Corrado Carnevale morreu em Roma aos 95 anos. Nascido em Licata em maio de 1930, foi presidente da primeira seção penal da Corte de Cassação, cargo que lhe conferiu papel central nos processos mais sensíveis da República e que lhe rendeu, na imprensa, o apelido permanente de ‘ammazzasentenze’.
O percurso jurídico de Corrado Carnevale atravessou décadas de tensão entre técnica processual e expectativa social por decisões de mérito. À frente da primeira seção penal da Corte de Cassação, ele presidiu julgamentos de recursos relativos a casos de mafia, terrorismo e grandes crimes políticos. Entre os pronunciamentos que mais repercutiram estão os relacionados aos mandantes do assassinato de Pietro Chinnici, à investigação sobre a strage di piazza Fontana, às condenações ligadas à Pizza Connection e a decisões sobre sentenças aplicadas à Banda della Magliana.

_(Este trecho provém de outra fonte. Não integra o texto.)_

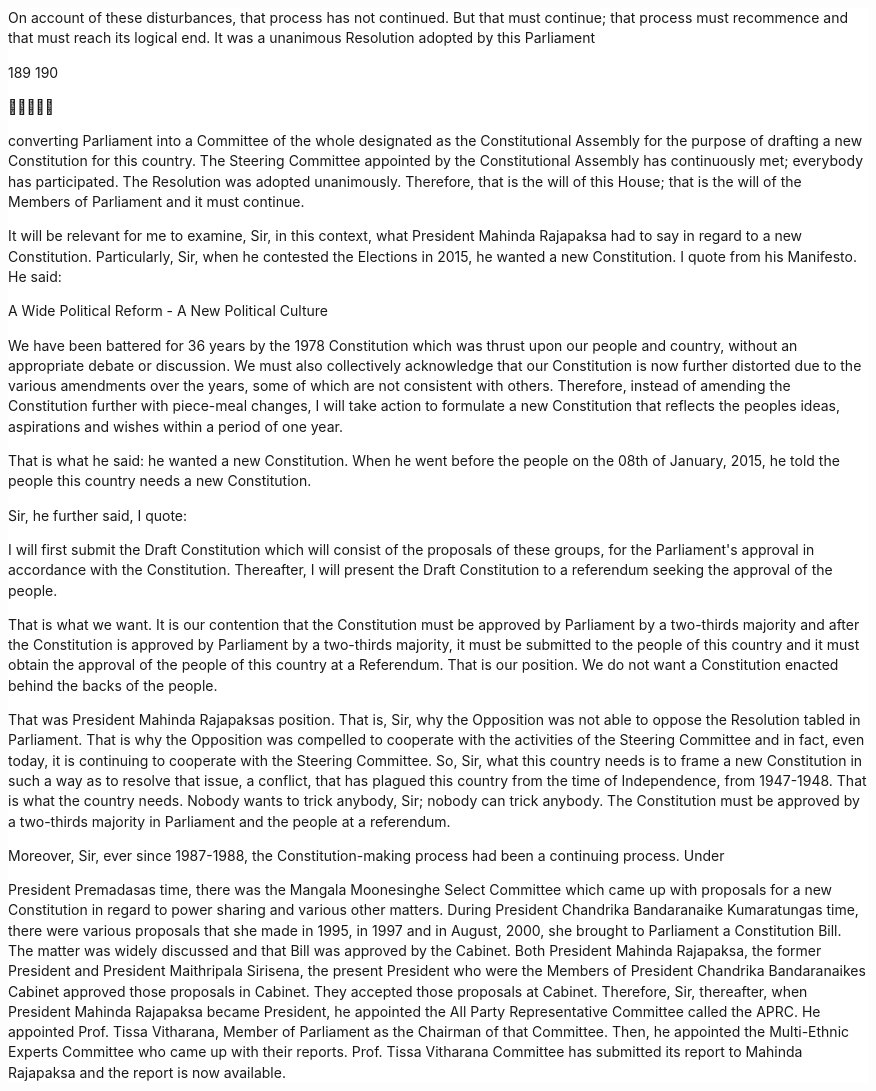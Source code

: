On account of these disturbances, that process has not continued. But that must continue; that process must recommence and that must reach its logical end. It was a unanimous Resolution adopted by this Parliament

189 190



converting Parliament into a Committee of the whole designated as the Constitutional Assembly for the purpose of drafting a new Constitution for this country. The Steering Committee appointed by the Constitutional Assembly has continuously met; everybody has participated. The Resolution was adopted unanimously. Therefore, that is the will of this House; that is the will of the Members of Parliament and it must continue.

It will be relevant for me to examine, Sir, in this context, what President Mahinda Rajapaksa had to say in regard to a new Constitution. Particularly, Sir, when he contested the Elections in 2015, he wanted a new Constitution. I quote from his Manifesto. He said:

A Wide Political Reform - A New Political Culture

We have been battered for 36 years by the 1978 Constitution which was thrust upon our people and country, without an appropriate debate or discussion. We must also collectively acknowledge that our Constitution is now further distorted due to the various amendments over the years, some of which are not consistent with others. Therefore, instead of amending the Constitution further with piece-meal changes, I will take action to formulate a new Constitution that reflects the peoples ideas, aspirations and wishes within a period of one year.

That is what he said: he wanted a new Constitution. When he went before the people on the 08th of January, 2015, he told the people this country needs a new Constitution.

Sir, he further said, I quote:

I will first submit the Draft Constitution which will consist of the proposals of these groups, for the Parliament's approval in accordance with the Constitution. Thereafter, I will present the Draft Constitution to a referendum seeking the approval of the people.

That is what we want. It is our contention that the Constitution must be approved by Parliament by a two-thirds majority and after the Constitution is approved by Parliament by a two-thirds majority, it must be submitted to the people of this country and it must obtain the approval of the people of this country at a Referendum. That is our position. We do not want a Constitution enacted behind the backs of the people.

That was President Mahinda Rajapaksas position. That is, Sir, why the Opposition was not able to oppose the Resolution tabled in Parliament. That is why the Opposition was compelled to cooperate with the activities of the Steering Committee and in fact, even today, it is continuing to cooperate with the Steering Committee. So, Sir, what this country needs is to frame a new Constitution in such a way as to resolve that issue, a conflict, that has plagued this country from the time of Independence, from 1947-1948. That is what the country needs. Nobody wants to trick anybody, Sir; nobody can trick anybody. The Constitution must be approved by a two-thirds majority in Parliament and the people at a referendum.

Moreover, Sir, ever since 1987-1988, the Constitution-making process had been a continuing process. Under

President Premadasas time, there was the Mangala Moonesinghe Select Committee which came up with proposals for a new Constitution in regard to power sharing and various other matters. During President Chandrika Bandaranaike Kumaratungas time, there were various proposals that she made in 1995, in 1997 and in August, 2000, she brought to Parliament a Constitution Bill. The matter was widely discussed and that Bill was approved by the Cabinet. Both President Mahinda Rajapaksa, the former President and President Maithripala Sirisena, the present President who were the Members of President Chandrika Bandaranaikes Cabinet approved those proposals in Cabinet. They accepted those proposals at Cabinet. Therefore, Sir, thereafter, when President Mahinda Rajapaksa became President, he appointed the All Party Representative Committee called the APRC. He appointed Prof. Tissa Vitharana, Member of Parliament as the Chairman of that Committee. Then, he appointed the Multi-Ethnic Experts Committee who came up with their reports. Prof. Tissa Vitharana Committee has submitted its report to Mahinda Rajapaksa and the report is now available.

Vários desses provimentos culminaram em anulações e renvios a novo julgamento — motivo direto para que a imprensa italiane lhe atribuísse o rótulo de ‘ammazzasentenze’. Carnevale sempre rejeitou a etiqueta, defendendo uma interpretação estrita, formalista e garantista do direito: segundo ele, a função da Corte de Cassação é verificar a correta aplicação da lei e a regularidade processual, mesmo quando isso conduz a decisões que, externamente, pareçam contrárias ao sentimento público.
Entre 1985 e 1993, o colegiado por ele presidido anulou ou remeteu a novo julgamento cerca de quinhentas sentenças — número levantado por um monitoramento dos provvedimenti da primeira seção penal, ordenado pelo então ministro da Justiça, Claudio Martelli, e verificado pelo juiz Giovanni Falcone na Direção Geral degli Affari Penali. Na maior parte dos casos, os provimentos foram motivados por vícios procedurais, lacunas na motivação, inosservância de normas legais ou avaliações controversas sobre indícios e sobre declarações de colaboradores de justiça, e não por absolvições no mérito.

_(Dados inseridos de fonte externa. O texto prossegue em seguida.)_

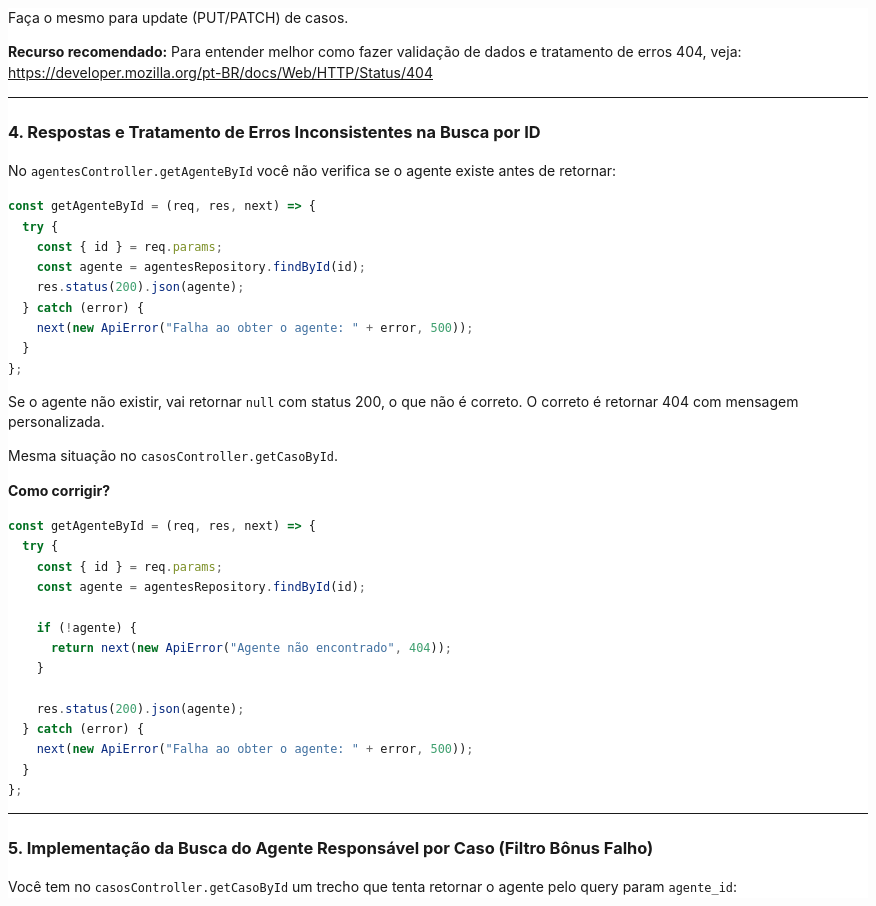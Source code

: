 Faça o mesmo para update (PUT/PATCH) de casos.

**Recurso recomendado:** Para entender melhor como fazer validação de dados e tratamento de erros 404, veja:  
https://developer.mozilla.org/pt-BR/docs/Web/HTTP/Status/404

---

### 4. Respostas e Tratamento de Erros Inconsistentes na Busca por ID

No `agentesController.getAgenteById` você não verifica se o agente existe antes de retornar:

```js
const getAgenteById = (req, res, next) => {
  try {
    const { id } = req.params;
    const agente = agentesRepository.findById(id);
    res.status(200).json(agente);
  } catch (error) {
    next(new ApiError("Falha ao obter o agente: " + error, 500));
  }
};
```

Se o agente não existir, vai retornar `null` com status 200, o que não é correto. O correto é retornar 404 com mensagem personalizada.

Mesma situação no `casosController.getCasoById`.

**Como corrigir?**

```js
const getAgenteById = (req, res, next) => {
  try {
    const { id } = req.params;
    const agente = agentesRepository.findById(id);

    if (!agente) {
      return next(new ApiError("Agente não encontrado", 404));
    }

    res.status(200).json(agente);
  } catch (error) {
    next(new ApiError("Falha ao obter o agente: " + error, 500));
  }
};
```

---

### 5. Implementação da Busca do Agente Responsável por Caso (Filtro Bônus Falho)

Você tem no `casosController.getCasoById` um trecho que tenta retornar o agente pelo query param `agente_id`:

Esse padrão técnico-procedimental produziu efeitos altamente controversos: anulações de penas de prisão perpétua, liberações provisórias e o prolongamento de incertezas processuais que marcaram os anos 1980 e 1990 e geraram um conflito aberto com o pool antimafia de Palermo, liderado por Giovanni Falcone e por outros magistrados que acusavam uma excessiva formalização que, na prática, enfraquecia o combate às organizações criminosas.

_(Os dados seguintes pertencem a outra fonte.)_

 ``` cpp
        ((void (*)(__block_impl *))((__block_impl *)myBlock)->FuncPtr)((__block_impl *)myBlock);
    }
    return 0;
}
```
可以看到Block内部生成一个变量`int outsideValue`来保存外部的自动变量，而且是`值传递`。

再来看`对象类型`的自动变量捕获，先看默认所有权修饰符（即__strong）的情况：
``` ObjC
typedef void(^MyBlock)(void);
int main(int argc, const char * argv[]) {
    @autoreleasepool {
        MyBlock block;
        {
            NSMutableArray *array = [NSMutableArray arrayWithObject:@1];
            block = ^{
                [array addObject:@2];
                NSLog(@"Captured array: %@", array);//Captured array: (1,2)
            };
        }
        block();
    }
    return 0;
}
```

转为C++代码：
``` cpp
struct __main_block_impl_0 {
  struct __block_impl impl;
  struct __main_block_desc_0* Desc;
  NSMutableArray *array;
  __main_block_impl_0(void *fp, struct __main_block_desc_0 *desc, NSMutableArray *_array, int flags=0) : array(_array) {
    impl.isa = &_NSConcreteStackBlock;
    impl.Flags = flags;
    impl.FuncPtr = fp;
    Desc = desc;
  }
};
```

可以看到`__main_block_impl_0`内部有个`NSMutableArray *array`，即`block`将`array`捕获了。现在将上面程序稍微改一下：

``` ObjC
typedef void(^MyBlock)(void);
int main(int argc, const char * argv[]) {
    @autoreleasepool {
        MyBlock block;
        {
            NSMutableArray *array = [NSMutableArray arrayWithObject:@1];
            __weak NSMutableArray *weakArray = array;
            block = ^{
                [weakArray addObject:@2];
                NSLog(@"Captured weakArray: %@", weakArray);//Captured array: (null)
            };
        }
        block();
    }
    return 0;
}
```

No início dos anos 1990, Carnevale foi alvo de uma investigação que o acusou de concorso esterno in associazione mafiosa. O processo, porém, não resultou em condenação: ele foi absolvido das imputações. Ainda assim, de 1993 a 2007 permaneceu suspenso do serviço; posteriormente, retornou à Corte de Cassação e se aposentou em 2013.
Em nota de encerramento, confirmam-se os detalhes sobre o funeral: as cerimônias terão lugar na sexta-feira, às 15h, na igreja de Cristo Re, em Viale Mazzini, Roma.
Carnevale deixa um legado ambivalente e continuamente debatido nos tribunais e na opinião pública. Para parte do sistema judicial, representou a defesa rigorosa das garantias processuais; para críticos e para muitas vítimas de crimes organizados, personificou um período em que a técnica processual acabou por diluir as respostas penais exigidas pelos fatos. Minha apuração in loco e o cruzamento de fontes oficiais reafirmam: a história judiciária italiana recordará Corrado Carnevale tanto pela autoridade institucional quanto pelas rupturas que provocou no debate sobre justiça e segurança pública.